In cancer, of course, we need to understand why incipient tumour cells do not do the decent thing and kill themselves, and therapeutically, we want to find better ways of killing them. The first real hint that miRs were critically involved in tumorigenesis came in 2002, when Calin et al.²² identified miR-15a and miR-16-1 as potential genes involved in the pathogenesis of chronic lymphocytic leukaemia (CLL), as their coding sequences were contained within a 790 kb region of loss at 13q14.3 commonly deleted in CLL. Subsequently, the same group showed that both miRs caused a post-transcriptional repression of Bcl-2, a gene relevant to the pathogenesis of CLL, as increased Bcl-2 expression inhibits apoptosis.²³ This clearly stimulated interest in the connection between miRs and cell death. Now, Aqeilan et al.²⁴ recall this historical perspective and describe the identification of miR-15a/miR-16-1 targets such as BCL-2, CDC2, ETS1, JUN, MCL1, MSH2, PDCP6IP, RAB9B and WT1. They finally discuss therapeutic perspectives that, although still in their infancy, hold great promise as additional anticancer therapies. Other miRs target different points of the intrinsic and extrinsic apoptotic pathways, reviewed in Garofalo et al.²⁵ Examples of miR apoptotic targets are TNF-α (miR125b), FADD/Rip (miR-155), p27/p57 (miR-221, miR-222), p21 (miR-17-92), Bim (miR-17-92, miR 106b-25) and Mcl-1 (miR-29).

No discussion of cell death and cancer would be complete without a consideration of the role of the p53 family. As reviewed by Hermeking,²⁶ miR-34a and miR-34b/c are both induced by p53. Conversely, miR-34a is part of a positive feedback loop that leads to further activation of p53 through an inhibition of SIRT1, an NAD-dependent deacetylase that inhibits several pro-apoptotic proteins. miR-34a and miR-34b/c cause a cell-cycle arrest at G1, inhibit proliferation and colony formation in soft agar and induce cellular senescence. Indeed, the miR-34 family can target several genes relevant for G1-arrest (CCND1, CCNE2, CDK4, CDK6, MET, c-MYC, N-MYC and CDC25C), cell death (BCL-2, c-MYC and NOTCH1) and senescence (SIRT1, E2F3 and HMGA2). Christoffersen et al.²⁷ expand on these data by showing a p53-independent upregulation of miR-34a during oncogene-induced senescence, mediated by the repression of MYC. After a constitutive activation of B-RAF in fibroblasts, miR-34a and miR-146a show a significant induction, in parallel with senescence, but mediated by the ETS family transcription factor, ELK1.²⁷ This reinforces the fact that the system is promiscuous in that multiple factors can induce a given miR, which, in turn, can regulate multiple targets. Clearly, for miR-34, in view of their high homology, the other members of the p53 family, p63 and p73, are primary suspects. Conversely, p53 (and maybe p63 and p73) can participate in other regulatory pathways involving different miRs, and indeed we have already discussed the relationship between p63 and miR-203 above.
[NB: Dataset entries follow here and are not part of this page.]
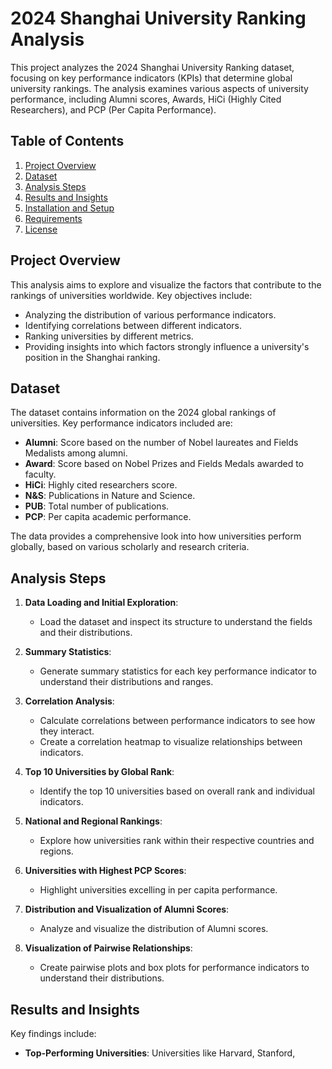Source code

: # 2024 Shanghai University Ranking Analysis

This project analyzes the 2024 Shanghai University Ranking dataset, focusing on key performance indicators (KPIs) that determine global university rankings. The analysis examines various aspects of university performance, including Alumni scores, Awards, HiCi (Highly Cited Researchers), and PCP (Per Capita Performance).

## Table of Contents
1. [Project Overview](#project-overview)
2. [Dataset](#dataset)
3. [Analysis Steps](#analysis-steps)
4. [Results and Insights](#results-and-insights)
5. [Installation and Setup](#installation-and-setup)
6. [Requirements](#requirements)
7. [License](#license)

## Project Overview

This analysis aims to explore and visualize the factors that contribute to the rankings of universities worldwide. Key objectives include:
- Analyzing the distribution of various performance indicators.
- Identifying correlations between different indicators.
- Ranking universities by different metrics.
- Providing insights into which factors strongly influence a university's position in the Shanghai ranking.

## Dataset

The dataset contains information on the 2024 global rankings of universities. Key performance indicators included are:
- **Alumni**: Score based on the number of Nobel laureates and Fields Medalists among alumni.
- **Award**: Score based on Nobel Prizes and Fields Medals awarded to faculty.
- **HiCi**: Highly cited researchers score.
- **N&S**: Publications in Nature and Science.
- **PUB**: Total number of publications.
- **PCP**: Per capita academic performance.

The data provides a comprehensive look into how universities perform globally, based on various scholarly and research criteria.

## Analysis Steps

1. **Data Loading and Initial Exploration**:
   - Load the dataset and inspect its structure to understand the fields and their distributions.

2. **Summary Statistics**:
   - Generate summary statistics for each key performance indicator to understand their distributions and ranges.

3. **Correlation Analysis**:
   - Calculate correlations between performance indicators to see how they interact.
   - Create a correlation heatmap to visualize relationships between indicators.

4. **Top 10 Universities by Global Rank**:
   - Identify the top 10 universities based on overall rank and individual indicators.

5. **National and Regional Rankings**:
   - Explore how universities rank within their respective countries and regions.

6. **Universities with Highest PCP Scores**:
   - Highlight universities excelling in per capita performance.

7. **Distribution and Visualization of Alumni Scores**:
   - Analyze and visualize the distribution of Alumni scores.

8. **Visualization of Pairwise Relationships**:
   - Create pairwise plots and box plots for performance indicators to understand their distributions.

## Results and Insights

Key findings include:
- **Top-Performing Universities**: Universities like Harvard, Stanford,
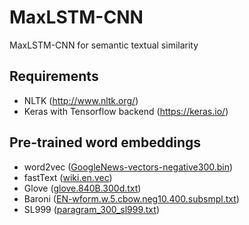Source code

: # MaxLSTM-CNN
MaxLSTM-CNN for semantic textual similarity


Requirements
-------------
* NLTK (http://www.nltk.org/)
* Keras with Tensorflow backend (https://keras.io/)

Pre-trained word embeddings
-------------
* word2vec ([GoogleNews-vectors-negative300.bin](https://drive.google.com/file/d/0B7XkCwpI5KDYNlNUTTlSS21pQmM/edit?usp=sharing))
* fastText ([wiki.en.vec](https://s3-us-west-1.amazonaws.com/fasttext-vectors/wiki.en.vec))
* Glove ([glove.840B.300d.txt](http://nlp.stanford.edu/data/glove.840B.300d.zip))
* Baroni ([EN-wform.w.5.cbow.neg10.400.subsmpl.txt](http://clic.cimec.unitn.it/composes/materials/EN-wform.w.5.cbow.neg10.400.subsmpl.txt.gz))
* SL999 ([paragram_300_sl999.txt](https://drive.google.com/file/d/0B9w48e1rj-MOck1fRGxaZW1LU2M/view?usp=sharing))
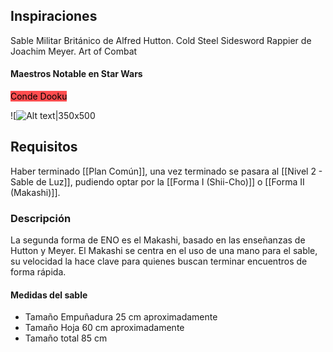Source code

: ## Inspiraciones
Sable Militar Británico de Alfred Hutton. Cold Steel
Sidesword Rappier de Joachim Meyer. Art of Combat

#### Maestros Notable en Star Wars

<span style="background:#ff4d4f"><font color="#000000">Conde Dooku </font></span>

![![Alt text|350x500](dooku.jpg)

## Requisitos
Haber terminado [[Plan Común]], una vez terminado se pasara al [[Nivel 2 - Sable de Luz]], pudiendo optar por la [[Forma I (Shii-Cho)]] o [[Forma II (Makashi)]].
### Descripción
La segunda forma de ENO es el Makashi, basado en las enseñanzas de Hutton y Meyer.
El Makashi se centra en el uso de una mano para el sable, su velocidad la hace clave para quienes buscan terminar encuentros de forma rápida.

#### Medidas del sable

- Tamaño Empuñadura 25 cm aproximadamente
- Tamaño Hoja 60 cm aproximadamente
- Tamaño total 85 cm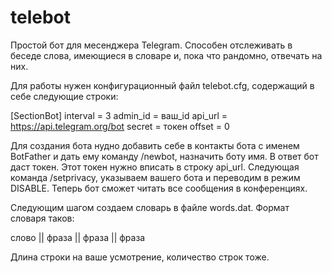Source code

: # telebot
Простой бот для месенджера Telegram. Способен отслеживать в беседе слова, имеющиеся в словаре и, пока что рандомно, отвечать на них. 

Для работы нужен конфигурационный файл telebot.cfg, содержащий в себе следующие строки:

[SectionBot]
interval = 3
admin_id = ваш_id
api_url = https://api.telegram.org/bot
secret = токен
offset = 0

Для создания бота нудно добавить себе в контакты бота с именем BotFather и дать ему команду /newbot, назначить боту имя. В ответ бот даст токен. 
Этот токен нужно вписать в строку api_url. Следующая команда /setprivacy, указываем вашего бота и переводим в режим DISABLE. Теперь бот 
сможет читать все сообщения в конференциях. 

Следующим шагом создаем словарь в файле words.dat. Формат словаря таков: 

слово || фраза || фраза || фраза 

Длина строки на ваше усмотрение, количество строк тоже.
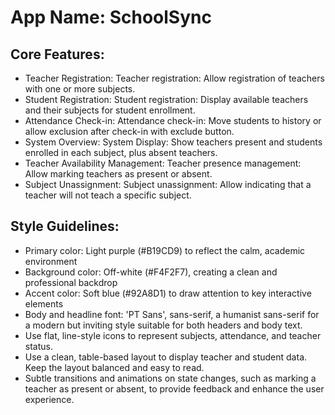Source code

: # **App Name**: SchoolSync

## Core Features:

- Teacher Registration: Teacher registration: Allow registration of teachers with one or more subjects.
- Student Registration: Student registration: Display available teachers and their subjects for student enrollment.
- Attendance Check-in: Attendance check-in: Move students to history or allow exclusion after check-in with exclude button.
- System Overview: System Display: Show teachers present and students enrolled in each subject, plus absent teachers.
- Teacher Availability Management: Teacher presence management: Allow marking teachers as present or absent.
- Subject Unassignment: Subject unassignment: Allow indicating that a teacher will not teach a specific subject.

## Style Guidelines:

- Primary color: Light purple (#B19CD9) to reflect the calm, academic environment
- Background color: Off-white (#F4F2F7), creating a clean and professional backdrop
- Accent color: Soft blue (#92A8D1) to draw attention to key interactive elements
- Body and headline font: 'PT Sans', sans-serif, a humanist sans-serif for a modern but inviting style suitable for both headers and body text.
- Use flat, line-style icons to represent subjects, attendance, and teacher status.
- Use a clean, table-based layout to display teacher and student data. Keep the layout balanced and easy to read.
- Subtle transitions and animations on state changes, such as marking a teacher as present or absent, to provide feedback and enhance the user experience.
In addition, hints that miR-34 may be involved in other functions have been presented at a recent meeting on miRs and the p53 family.²⁸ Here, Spizzo et al.²⁹ produced evidence that miR-145 and p53 cooperate in a death-promoting regulatory loop targeting oestrogen receptor alpha in human breast cancer. miR-145 is induced by p53 and induces apoptosis through a p53-dependent mechanism. This suggests the concept that a miR may work in synergy with other factors, which are induced simultaneously.

In cell death research, as well as in differentiation, we are conditioned to give primacy to the role of proteins. How often, at meetings, have presentations of microarray data been met with the response – ‘but it's the protein that does the job’. It is now clear that this is only part of the story, as the regulation of protein expression by ncRNAs, including miRs, shows. It is tempting to speculate that here we may be seeing a modern version of an ancestral manipulative interaction between members of an older RNA world and the newer protein upstarts, particularly as functional ncRNAs seem to have such an ancient pedigree. It is already apparent that this dialogue confers an additional dimension of plasticity and subtlety to biological outputs, both physiological and pathological. Although, clearly, more basic research is needed, we should be aware of the huge potential of manipulating the manipulators.